その頑なさが、数多の経験を経て「どうでもいい」と笑えるほどのしなやかさに変わった今、彼は何を思うのか。最新主演映画『金髪』で自身が演じた30歳の教師・市川への共感、36歳になった自身の現在地、そして「ワクワクしたい」というシンプルな衝動に導かれる、世界への思いを語った。

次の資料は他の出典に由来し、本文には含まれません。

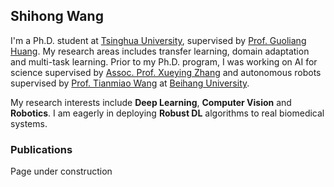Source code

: ## Shihong Wang

I'm a Ph.D. student at [Tsinghua University](https://www.tsinghua.edu.cn/en/), supervised by [Prof. Guoliang Huang](https://www.med.tsinghua.edu.cn/en/info/1358/1473.htm).  My research areas includes transfer learning, domain adaptation and multi-task learning. Prior to my Ph.D. program, I was working on AI for science supervised by [Assoc. Prof. Xueying Zhang](https://shi.buaa.edu.cn/zhangxueying1/en/index.htm) and autonomous robots supervised by [Prof. Tianmiao Wang](https://www.buaa.edu.cn/info/1545/1757.htm) at [Beihang University](https://ev.buaa.edu.cn/).

My research interests include <b>Deep Learning</b>, <b>Computer Vision</b> and <b>Robotics</b>. I am eagerly in deploying <b>Robust DL</b> algorithms to real biomedical systems. 

### Publications
Page under construction
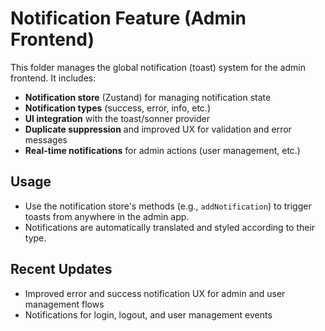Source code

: # Notification Feature (Admin Frontend)

This folder manages the global notification (toast) system for the admin frontend. It includes:

- **Notification store** (Zustand) for managing notification state
- **Notification types** (success, error, info, etc.)
- **UI integration** with the toast/sonner provider
- **Duplicate suppression** and improved UX for validation and error messages
- **Real-time notifications** for admin actions (user management, etc.)

## Usage

- Use the notification store's methods (e.g., `addNotification`) to trigger toasts from anywhere in the admin app.
- Notifications are automatically translated and styled according to their type.

## Recent Updates

- Improved error and success notification UX for admin and user management flows
- Notifications for login, logout, and user management events
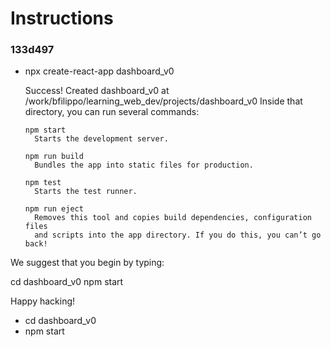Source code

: # Instructions


### 133d497

* npx create-react-app dashboard\_v0


    Success! Created dashboard_v0 at /work/bfilippo/learning_web_dev/projects/dashboard_v0
    Inside that directory, you can run several commands:

      npm start
        Starts the development server.

      npm run build
        Bundles the app into static files for production.

      npm test
        Starts the test runner.

      npm run eject
        Removes this tool and copies build dependencies, configuration files
        and scripts into the app directory. If you do this, you can’t go back!

We suggest that you begin by typing:

  cd dashboard_v0
  npm start

Happy hacking!


* cd dashboard\_v0
* npm start

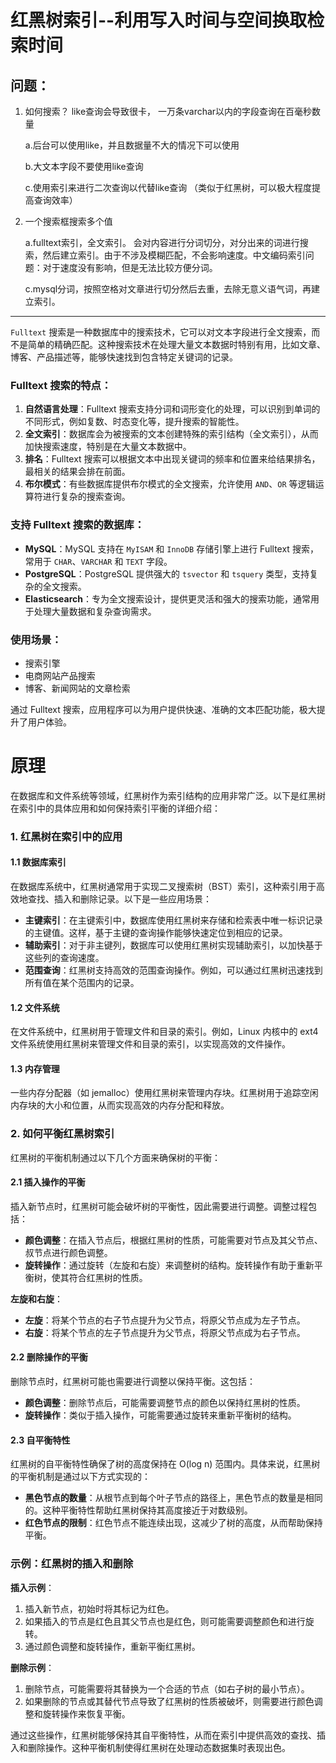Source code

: # 红黑树索引--利用写入时间与空间换取检索时间

## 问题：

1. 如何搜索？ like查询会导致很卡， 一万条varchar以内的字段查询在百毫秒数量

   a.后台可以使用like，并且数据量不大的情况下可以使用

   b.大文本字段不要使用like查询

   c.使用索引来进行二次查询以代替like查询 （类似于红黑树，可以极大程度提高查询效率）

2. 一个搜索框搜索多个值

   a.fulltext索引，全文索引。 会对内容进行分词切分，对分出来的词进行搜索，然后建立索引。由于不涉及模糊匹配，不会影响速度。中文编码索引问题：对于速度没有影响，但是无法比较方便分词。

   c.mysql分词，按照空格对文章进行切分然后去重，去除无意义语气词，再建立索引。

------

`Fulltext` 搜索是一种数据库中的搜索技术，它可以对文本字段进行全文搜索，而不是简单的精确匹配。这种搜索技术在处理大量文本数据时特别有用，比如文章、博客、产品描述等，能够快速找到包含特定关键词的记录。

### Fulltext 搜索的特点：

1. **自然语言处理**：Fulltext 搜索支持分词和词形变化的处理，可以识别到单词的不同形式，例如复数、时态变化等，提升搜索的智能性。
2. **全文索引**：数据库会为被搜索的文本创建特殊的索引结构（全文索引），从而加快搜索速度，特别是在大量文本数据中。
3. **排名**：Fulltext 搜索可以根据文本中出现关键词的频率和位置来给结果排名，最相关的结果会排在前面。
4. **布尔模式**：有些数据库提供布尔模式的全文搜索，允许使用 `AND`、`OR` 等逻辑运算符进行复杂的搜索查询。

### 支持 Fulltext 搜索的数据库：

- **MySQL**：MySQL 支持在 `MyISAM` 和 `InnoDB` 存储引擎上进行 Fulltext 搜索，常用于 `CHAR`、`VARCHAR` 和 `TEXT` 字段。
- **PostgreSQL**：PostgreSQL 提供强大的 `tsvector` 和 `tsquery` 类型，支持复杂的全文搜索。
- **Elasticsearch**：专为全文搜索设计，提供更灵活和强大的搜索功能，通常用于处理大量数据和复杂查询需求。

### 使用场景：

- 搜索引擎
- 电商网站产品搜索
- 博客、新闻网站的文章检索

通过 Fulltext 搜索，应用程序可以为用户提供快速、准确的文本匹配功能，极大提升了用户体验。





# 原理

在数据库和文件系统等领域，红黑树作为索引结构的应用非常广泛。以下是红黑树在索引中的具体应用和如何保持索引平衡的详细介绍：

### 1. 红黑树在索引中的应用

#### 1.1 数据库索引

在数据库系统中，红黑树通常用于实现二叉搜索树（BST）索引，这种索引用于高效地查找、插入和删除记录。以下是一些应用场景：

- **主键索引**：在主键索引中，数据库使用红黑树来存储和检索表中唯一标识记录的主键值。这样，基于主键的查询操作能够快速定位到相应的记录。
- **辅助索引**：对于非主键列，数据库可以使用红黑树实现辅助索引，以加快基于这些列的查询速度。
- **范围查询**：红黑树支持高效的范围查询操作。例如，可以通过红黑树迅速找到所有值在某个范围内的记录。

#### 1.2 文件系统

在文件系统中，红黑树用于管理文件和目录的索引。例如，Linux 内核中的 ext4 文件系统使用红黑树来管理文件和目录的索引，以实现高效的文件操作。

#### 1.3 内存管理

一些内存分配器（如 jemalloc）使用红黑树来管理内存块。红黑树用于追踪空闲内存块的大小和位置，从而实现高效的内存分配和释放。

### 2. 如何平衡红黑树索引

红黑树的平衡机制通过以下几个方面来确保树的平衡：

#### 2.1 插入操作的平衡

插入新节点时，红黑树可能会破坏树的平衡性，因此需要进行调整。调整过程包括：

- **颜色调整**：在插入节点后，根据红黑树的性质，可能需要对节点及其父节点、叔节点进行颜色调整。
- **旋转操作**：通过旋转（左旋和右旋）来调整树的结构。旋转操作有助于重新平衡树，使其符合红黑树的性质。

**左旋和右旋**：

- **左旋**：将某个节点的右子节点提升为父节点，将原父节点成为左子节点。
- **右旋**：将某个节点的左子节点提升为父节点，将原父节点成为右子节点。

#### 2.2 删除操作的平衡

删除节点时，红黑树可能也需要进行调整以保持平衡。这包括：

- **颜色调整**：删除节点后，可能需要调整节点的颜色以保持红黑树的性质。
- **旋转操作**：类似于插入操作，可能需要通过旋转来重新平衡树的结构。

#### 2.3 自平衡特性

红黑树的自平衡特性确保了树的高度保持在 O(log n) 范围内。具体来说，红黑树的平衡机制是通过以下方式实现的：

- **黑色节点的数量**：从根节点到每个叶子节点的路径上，黑色节点的数量是相同的。这种平衡特性帮助红黑树保持其高度接近于对数级别。
- **红色节点的限制**：红色节点不能连续出现，这减少了树的高度，从而帮助保持平衡。

### 示例：红黑树的插入和删除

**插入示例**：

1. 插入新节点，初始时将其标记为红色。
2. 如果插入的节点是红色且其父节点也是红色，则可能需要调整颜色和进行旋转。
3. 通过颜色调整和旋转操作，重新平衡红黑树。

**删除示例**：

1. 删除节点，可能需要将其替换为一个合适的节点（如右子树的最小节点）。
2. 如果删除的节点或其替代节点导致了红黑树的性质被破坏，则需要进行颜色调整和旋转操作来恢复平衡。

通过这些操作，红黑树能够保持其自平衡特性，从而在索引中提供高效的查找、插入和删除操作。这种平衡机制使得红黑树在处理动态数据集时表现出色。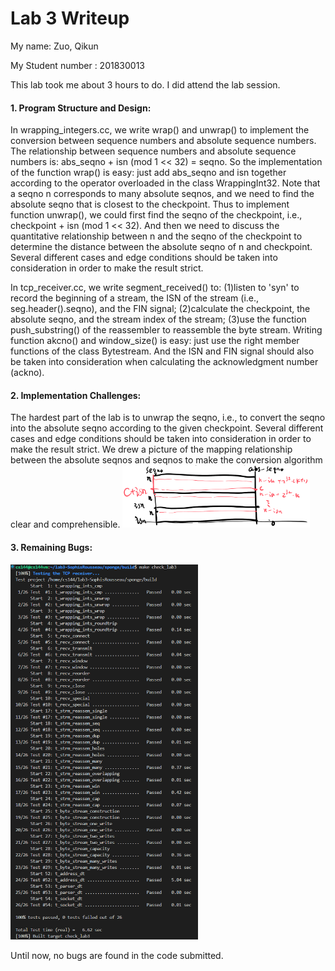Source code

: Lab 3 Writeup
=============

My name: Zuo, Qikun

My Student number : 201830013

This lab took me about 3 hours to do. I did attend the lab session.

#### 1. Program Structure and Design:

In wrapping_integers.cc, we write wrap() and unwrap() to implement the conversion between sequence numbers and absolute sequence numbers. The relationship between sequence numbers and absolute sequence numbers is: abs_seqno + isn (mod 1 << 32) = seqno. So the implementation of the function wrap() is easy: just add abs_seqno and isn together according to the operator overloaded in the class WrappingInt32. Note that a seqno n corresponds to many absolute seqnos, and we need to find the absolute seqno that is closest to the checkpoint. Thus to implement function unwrap(), we could first find the seqno of the checkpoint, i.e., checkpoint + isn (mod 1 << 32). And then we need to discuss the quantitative relationship between n and the seqno of the checkpoint to determine the distance between the absolute seqno of n and checkpoint. Several different cases and edge conditions should be taken into consideration in order to make the result strict.

In tcp_receiver.cc, we write segment_received() to: (1)listen to 'syn' to record the beginning of a stream, the ISN of the stream (i.e., seg.header().seqno), and the FIN signal; (2)calculate the checkpoint, the absolute seqno, and the stream index of the stream; (3)use the function  push_substring() of the reassembler to reassemble the byte stream. Writing function akcno() and window_size() is easy: just use the right member functions of the class Bytestream. And the ISN and FIN signal should also be taken into consideration when calculating the acknowledgment number (ackno).

#### 2. Implementation Challenges:

The hardest part of the lab is to unwrap the seqno, i.e., to convert the seqno into the absolute seqno according to the given checkpoint. Several different cases and edge conditions should be taken into consideration in order to make the result strict. We drew a picture of the mapping relationship between the absolute seqnos and seqnos to make the conversion algorithm clear and comprehensible.
<img width = '300' height = '100' src = "../screenshot_1.png"/>

#### 3. Remaining Bugs:
<img width = '300' height = '600' src = "../screenshot.png"/>

Until now, no bugs are found in the code submitted.
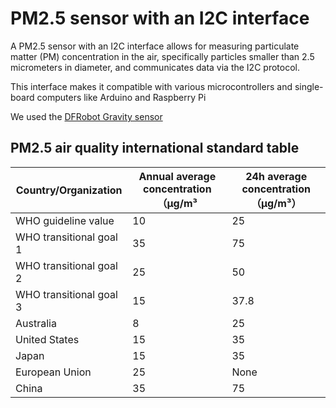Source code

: # PM2.5 sensor with an I2C interface

A PM2.5 sensor with an I2C interface allows for measuring particulate matter (PM) concentration in the air, specifically particles smaller than 2.5 micrometers in diameter, and communicates data via the I2C protocol.

This interface makes it compatible with various microcontrollers and single-board computers like Arduino and Raspberry Pi

We used the [DFRobot Gravity sensor](https://wiki.dfrobot.com/Gravity_PM2.5_Air_Quality_Sensor_SKU_SEN0460)

## PM2.5 air quality international standard table

| Country/Organization| Annual average concentration（μg/m³| 24h average concentration（μg/m³）
| --- | ---- | ----
| WHO guideline value | 10 | 25
| WHO transitional goal 1 | 35 | 75
| WHO transitional goal 2 | 25 | 50
| WHO transitional goal 3 | 15 | 37.8
| Australia | 8 | 25
| United States | 15 | 35
| Japan | 15 | 35
| European Union | 25 | None
| China | 35 | 75
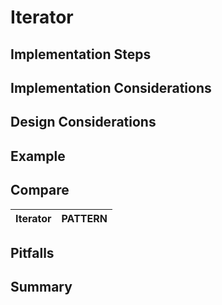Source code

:# Iterator



## Implementation Steps


## Implementation Considerations

    
## Design Considerations


## Example

## Compare
Iterator | PATTERN
:---:|:---:   

## Pitfalls


## Summary
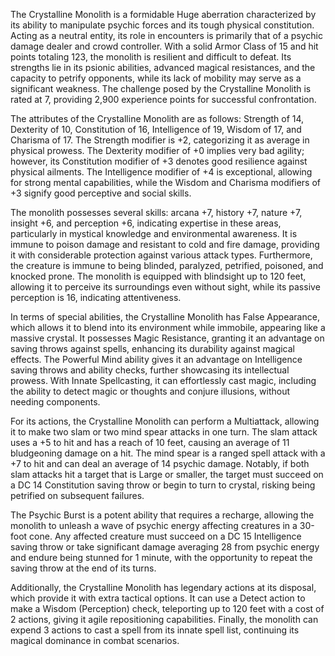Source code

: The Crystalline Monolith is a formidable Huge aberration characterized by its ability to manipulate psychic forces and its tough physical constitution. Acting as a neutral entity, its role in encounters is primarily that of a psychic damage dealer and crowd controller. With a solid Armor Class of 15 and hit points totaling 123, the monolith is resilient and difficult to defeat. Its strengths lie in its psionic abilities, advanced magical resistances, and the capacity to petrify opponents, while its lack of mobility may serve as a significant weakness. The challenge posed by the Crystalline Monolith is rated at 7, providing 2,900 experience points for successful confrontation.

The attributes of the Crystalline Monolith are as follows: Strength of 14, Dexterity of 10, Constitution of 16, Intelligence of 19, Wisdom of 17, and Charisma of 17. The Strength modifier is +2, categorizing it as average in physical prowess. The Dexterity modifier of +0 implies very bad agility; however, its Constitution modifier of +3 denotes good resilience against physical ailments. The Intelligence modifier of +4 is exceptional, allowing for strong mental capabilities, while the Wisdom and Charisma modifiers of +3 signify good perceptive and social skills.

The monolith possesses several skills: arcana +7, history +7, nature +7, insight +6, and perception +6, indicating expertise in these areas, particularly in mystical knowledge and environmental awareness. It is immune to poison damage and resistant to cold and fire damage, providing it with considerable protection against various attack types. Furthermore, the creature is immune to being blinded, paralyzed, petrified, poisoned, and knocked prone. The monolith is equipped with blindsight up to 120 feet, allowing it to perceive its surroundings even without sight, while its passive perception is 16, indicating attentiveness.

In terms of special abilities, the Crystalline Monolith has False Appearance, which allows it to blend into its environment while immobile, appearing like a massive crystal. It possesses Magic Resistance, granting it an advantage on saving throws against spells, enhancing its durability against magical effects. The Powerful Mind ability gives it an advantage on Intelligence saving throws and ability checks, further showcasing its intellectual prowess. With Innate Spellcasting, it can effortlessly cast magic, including the ability to detect magic or thoughts and conjure illusions, without needing components.

For its actions, the Crystalline Monolith can perform a Multiattack, allowing it to make two slam or two mind spear attacks in one turn. The slam attack uses a +5 to hit and has a reach of 10 feet, causing an average of 11 bludgeoning damage on a hit. The mind spear is a ranged spell attack with a +7 to hit and can deal an average of 14 psychic damage. Notably, if both slam attacks hit a target that is Large or smaller, the target must succeed on a DC 14 Constitution saving throw or begin to turn to crystal, risking being petrified on subsequent failures.

The Psychic Burst is a potent ability that requires a recharge, allowing the monolith to unleash a wave of psychic energy affecting creatures in a 30-foot cone. Any affected creature must succeed on a DC 15 Intelligence saving throw or take significant damage averaging 28 from psychic energy and endure being stunned for 1 minute, with the opportunity to repeat the saving throw at the end of its turns.

Additionally, the Crystalline Monolith has legendary actions at its disposal, which provide it with extra tactical options. It can use a Detect action to make a Wisdom (Perception) check, teleporting up to 120 feet with a cost of 2 actions, giving it agile repositioning capabilities. Finally, the monolith can expend 3 actions to cast a spell from its innate spell list, continuing its magical dominance in combat scenarios.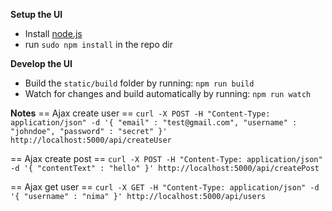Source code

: **Setup the UI**
- Install [node.js](http://nodejs.org/)
- run `sudo npm install` in the repo dir

**Develop the UI**
- Build the `static/build` folder by running: `npm run build`
- Watch for changes and build automatically by running: `npm run watch`

**Notes**
== Ajax create user ==
`curl -X POST -H "Content-Type: application/json" -d '{ "email" : "test@gmail.com", "username" : "johndoe", "password" : "secret" }' http://localhost:5000/api/createUser`

== Ajax create post ==
`curl -X POST -H "Content-Type: application/json" -d '{ "contentText" : "hello" }' http://localhost:5000/api/createPost`

== Ajax get user ==
`curl -X GET -H "Content-Type: application/json" -d '{ "username" : "nima" }' http://localhost:5000/api/users`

【写真】大人のカッコよさ漂う岩田剛典、撮り下ろしフォト(6点)

■共感を集めた“痛い男”とSNS時代のリアル

 ポップなビジュアルポスターとは裏腹に、観る者の心にずしりと問いを投げかける映画『金髪』。岩田が演じるのは、うだつの上がらない30歳の高校教師・市川だ。本音は心の内に溜め込み、愚痴めいた独白を繰り返す。一見すると捉えどころのないキャラクターを、岩田は「日常にある違和感の集合体」だと分析する。

 「日常にある、なんでもないことなんですけど、なんでもない違和感を集めて、このキャラクターにやらせるみたいな、そういう役だと思いました。心の声のナレーションは、すごく感情的なセリフなのですが、あえて無感情でやってほしいと言われて。そのギャップが面白いところかなと思います」。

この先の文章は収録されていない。